• _DATA PROVIDED_

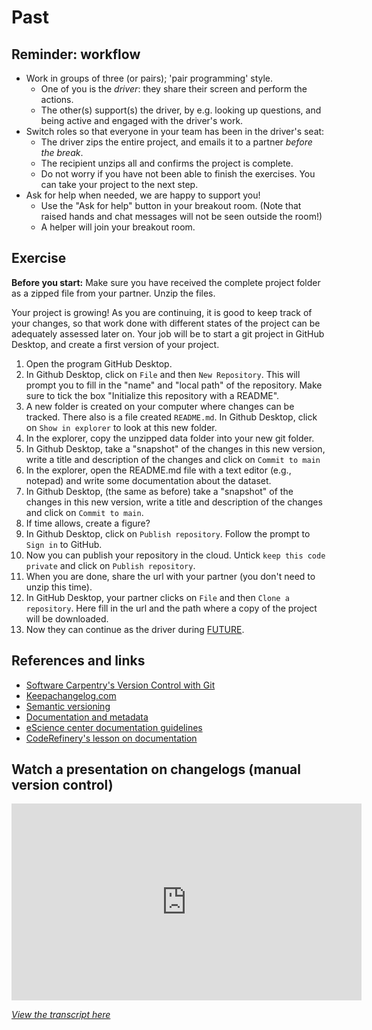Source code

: # Past

## Reminder: workflow

- Work in groups of three (or pairs); 'pair programming' style.
  - One of you is the _driver_: they share their screen and perform the actions.
  - The other(s) support(s) the driver, by e.g. looking up questions, and being
    active and engaged with the driver's work.
- Switch roles so that everyone in your team has been in the driver's seat:
  - The driver zips the entire project, and emails it to a partner *before the
    break*.
  - The recipient unzips all and confirms the project is complete.
  - Do not worry if you have not been able to finish the exercises. You can take
    your project to the next step.
- Ask for help when needed, we are happy to support you!
  - Use the "Ask for help" button in your breakout room. (Note that raised hands
    and chat messages will not be seen outside the room!)
  - A helper will join your breakout room.

## Exercise

**Before you start:** Make sure you have received the complete project folder as
a zipped file from your partner. Unzip the files.

Your project is growing! As you are continuing, it is good to keep track of your
changes, so that work done with different states of the project can be
adequately assessed later on. Your job will be to start a git project in GitHub Desktop, and create a first version of your project.

1. Open the program GitHub Desktop.
1. In Github Desktop, click on `File` and then `New Repository`. This will prompt you to fill in the "name" and "local path" of the repository. Make sure to tick the box "Initialize this repository with a README".
1. A new folder is created on your computer where changes can be tracked. There also is a file created `README.md`. In Github Desktop, click on `Show in explorer` to look at this new folder.
1. In the explorer, copy the unzipped data folder into your new git folder.
1. In Github Desktop, take a "snapshot" of the changes in this new version, write a title and description of the changes and click on `Commit to main`
1. In the explorer, open the README.md file with a text editor (e.g., notepad) and write some documentation about the dataset.
1. In Github Desktop, (the same as before) take a "snapshot" of the changes in this new version, write a title and description of the changes and click on `Commit to main`.
1. If time allows, create a figure?
1. In Github Desktop, click on `Publish repository`. Follow the prompt to `Sign in` to GitHub.
1. Now you can publish your repository in the cloud. Untick `keep this code private` and click on `Publish repository`.
1. When you are done, share the url with your partner (you don't need to unzip this time).
1. In GitHub Desktop, your partner clicks on `File` and then `Clone a repository`. Here fill in the url and the path where a copy of the project will be downloaded.
1. Now they can continue as the driver during [FUTURE](future.md).


## References and links

- [Software Carpentry's Version Control with Git](https://swcarpentry.github.io/git-novice/)
- [Keepachangelog.com](https://keepachangelog.com/en/1.0.0/)
- [Semantic versioning](https://semver.org/spec/v2.0.0.html)
- [Documentation and metadata](https://the-turing-way.netlify.app/reproducible-research/rdm/rdm-metadata.html)
- [eScience center documentation guidelines](https://guide.esciencecenter.nl/#/best_practices/documentation)
- [CodeRefinery's lesson on documentation](https://coderefinery.github.io/documentation/)

## Watch a presentation on changelogs (manual version control)

<iframe width="560" height="315" src="https://www.youtube.com/embed/7GhMCBZG10s" title="YouTube video player" frameborder="0" allow="accelerometer; autoplay; clipboard-write; encrypted-media; gyroscope; picture-in-picture" allowfullscreen></iframe>

_[View the transcript here](../transcripts/project_history.md)_
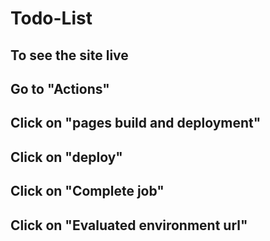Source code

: # Todo-List
## To see the site live
  ## Go to "Actions"
  ## Click on "pages build and deployment"
  ## Click on "deploy"
  ## Click on "Complete job"
  ## Click on "Evaluated environment url"
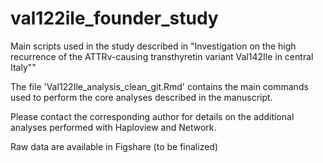 # val122ile_founder_study
Main scripts used in the study described in "Investigation on the high recurrence of the ATTRv-causing transthyretin variant Val142Ile in central Italy""

The file 'Val122Ile_analysis_clean_git.Rmd' contains the main commands used to perform the core analyses described in the manuscript.

Please contact the corresponding author for details on the additional analyses performed with Haploview and Network.

Raw data are available in Figshare (to be finalized)
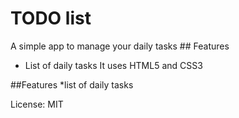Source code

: # TODO list

A simple app to manage your daily tasks ## Features
 
* List of daily tasks
It uses HTML5 and CSS3

##Features
*list of daily tasks

License: MIT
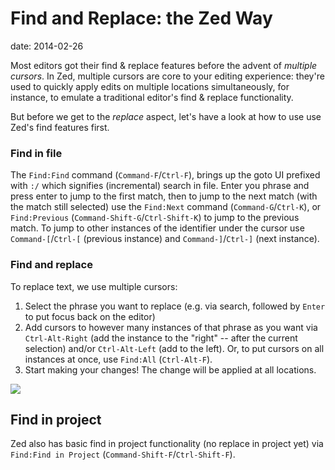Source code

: Find and Replace: the Zed Way
=============================
date: 2014-02-26

Most editors got their find & replace features before the advent of *multiple cursors*. In Zed, multiple cursors are core to your editing experience: they're used to quickly apply edits on multiple locations simultaneously, for instance, to emulate a traditional editor's find & replace functionality.

But before we get to the *replace* aspect, let's have a look at how to use use Zed's find features first.

### Find in file

The `Find:Find` command (`Command-F`/`Ctrl-F`), brings up the goto UI prefixed with `:/` which signifies (incremental) search in file. Enter you phrase and press enter to jump to the first match, then to jump to the next match (with the match still selected) use the `Find:Next` command (`Command-G`/`Ctrl-K`), or `Find:Previous` (`Command-Shift-G`/`Ctrl-Shift-K`) to jump to the previous match. To jump to other instances of the identifier under the cursor use `Command-[`/`Ctrl-[` (previous instance) and `Command-]`/`Ctrl-]` (next instance).

### Find and replace

To replace text, we use multiple cursors:

1.  Select the phrase you want to replace (e.g. via search, followed by `Enter` to put focus back on the editor)
2.  Add cursors to however many instances of that phrase as you want via `Ctrl-Alt-Right` (add the instance to the "right" -- after the current selection) and/or `Ctrl-Alt-Left` (add to the left). Or, to put cursors on all instances at once, use `Find:All` (`Ctrl-Alt-F`).
3.  Start making your changes! The change will be applied at all locations.

<img src="/img/zed-find-replace1.gif"/>

## Find in project

Zed also has basic find in project functionality (no replace in project yet) via `Find:Find in Project` (`Command-Shift-F`/`Ctrl-Shift-F`).
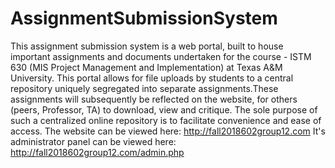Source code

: # AssignmentSubmissionSystem
This assignment submission system is a web portal, built to house important assignments and documents undertaken for the course - ISTM 630 (MIS Project Management and Implementation) at Texas A&amp;M University. This portal allows for file uploads by students to a central repository uniquely segregated into separate assignments.These assignments will subsequently be reflected on the website, for others (peers, Professor, TA) to download, view and critique. The sole purpose of such a centralized online repository is to facilitate convenience and ease of access. 
The website can be viewed here: http://fall2018602group12.com
It's administrator panel can be viewed here: http://fall2018602group12.com/admin.php
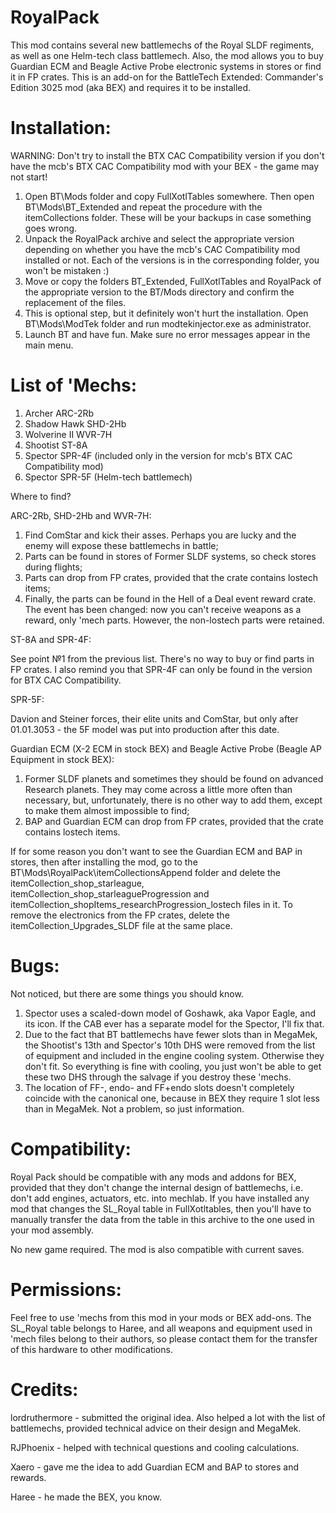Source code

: # RoyalPack
This mod contains several new battlemechs of the Royal SLDF regiments, as well as one Helm-tech class battlemech. Also, the mod allows you to buy Guardian ECM and Beagle Active Probe electronic systems in stores or find it in FP crates. This is an add-on for the BattleTech Extended: Commander's Edition 3025 mod (aka BEX) and requires it to be installed.

# Installation:
WARNING: Don't try to install the BTX CAC Compatibility version if you don't have the mcb's BTX CAC Compatibility mod with your BEX - the game may not start!
1) Open BT\Mods folder and copy FullXotlTables somewhere. Then open BT\Mods\BT_Extended and repeat the procedure with the itemCollections folder. These will be your backups in case something goes wrong.
2) Unpack the RoyalPack archive and select the appropriate version depending on whether you have the mcb's CAC Compatibility mod installed or not. Each of the versions is in the corresponding folder, you won't be mistaken :)
3) Move or copy the folders BT_Extended, FullXotlTables and RoyalPack of the appropriate version to the BT/Mods directory and confirm the replacement of the files.
4) This is optional step, but it definitely won't hurt the installation. Open BT\Mods\ModTek folder and run modtekinjector.exe as administrator.
5) Launch BT and have fun. Make sure no error messages appear in the main menu.

# List of 'Mechs:
1) Archer ARC-2Rb
2) Shadow Hawk SHD-2Hb
3) Wolverine II WVR-7H
4) Shootist ST-8A
5) Spector SPR-4F (included only in the version for mcb's BTX CAC Compatibility mod)
6) Spector SPR-5F (Helm-tech battlemech)

Where to find?

ARC-2Rb, SHD-2Hb and WVR-7H:
1) Find ComStar and kick their asses. Perhaps you are lucky and the enemy will expose these battlemechs in battle;
2) Parts can be found in stores of Former SLDF systems, so check stores during flights;
3) Parts can drop from FP crates, provided that the crate contains lostech items;
4) Finally, the parts can be found in the Hell of a Deal event reward crate. The event has been changed: now you can't receive weapons as a reward, only 'mech parts. However, the non-lostech parts were retained.

ST-8A and SPR-4F:

See point №1 from the previous list. There's no way to buy or find parts in FP crates. I also remind you that SPR-4F can only be found in the version for BTX CAC Compatibility.

SPR-5F:

Davion and Steiner forces, their elite units and ComStar, but only after 01.01.3053 - the 5F model was put into production after this date.

Guardian ECM (X-2 ECM in stock BEX) and Beagle Active Probe (Beagle AP Equipment in stock BEX):

1) Former SLDF planets and sometimes they should be found on advanced Research planets. They may come across a little more often than necessary, but, unfortunately, there is no other way to add them, except to make them almost impossible to find;
2) BAP and Guardian ECM can drop from FP crates, provided that the crate contains lostech items.

If for some reason you don't want to see the Guardian ECM and BAP in stores, then after installing the mod, go to the BT\Mods\RoyalPack\itemCollectionsAppend folder and delete the itemCollection_shop_starleague, itemCollection_shop_starleagueProgression and itemCollection_shopItems_researchProgression_lostech files in it. To remove the electronics from the FP crates, delete the itemCollection_Upgrades_SLDF file at the same place.

# Bugs:

Not noticed, but there are some things you should know.
1) Spector uses a scaled-down model of Goshawk, aka Vapor Eagle, and its icon. If the CAB ever has a separate model for the Spector, I'll fix that.
2) Due to the fact that BT battlemechs have fewer slots than in MegaMek, the Shootist's 13th and Spector's 10th DHS were removed from the list of equipment and included in the engine cooling system. Otherwise they don't fit. So everything is fine with cooling, you just won't be able to get these two DHS through the salvage if you destroy these 'mechs.
3) The location of FF-, endo- and FF+endo slots doesn't completely coincide with the canonical one, because in BEX they require 1 slot less than in MegaMek. Not a problem, so just information.

# Compatibility:

Royal Pack should be compatible with any mods and addons for BEX, provided that they don't change the internal design of battlemechs, i.e. don't add engines, actuators, etc. into mechlab. If you have installed any mod that changes the SL_Royal table in FullXotltables, then you'll have to manually transfer the data from the table in this archive to the one used in your mod assembly.

No new game required. The mod is also compatible with current saves.

# Permissions:

Feel free to use 'mechs from this mod in your mods or BEX add-ons. The SL_Royal table belongs to Haree, and all weapons and equipment used in 'mech files belong to their authors, so please contact them for the transfer of this hardware to other modifications.

# Credits:

lordruthermore - submitted the original idea. Also helped a lot with the list of battlemechs, provided technical advice on their design and MegaMek.

RJPhoenix - helped with technical questions and cooling calculations.

Xaero - gave me the idea to add Guardian ECM and BAP to stores and rewards.

Haree - he made the BEX, you know.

• _TASK_
Your task is to transcribe, with no changes, only the lines of the listing above that lie between the line holding "Your project is" and the line holding "1. A new folder", inclusive.

• _SOLUTION TO THIS PROBLEM_
Your project is growing! As you are continuing, it is good to keep track of your
changes, so that work done with different states of the project can be
adequately assessed later on. Your job will be to start a git project in GitHub Desktop, and create a first version of your project.

1. Open the program GitHub Desktop.
1. In Github Desktop, click on `File` and then `New Repository`. This will prompt you to fill in the "name" and "local path" of the repository. Make sure to tick the box "Initialize this repository with a README".
1. A new folder is created on your computer where changes can be tracked. There also is a file created `README.md`. In Github Desktop, click on `Show in explorer` to look at this new folder.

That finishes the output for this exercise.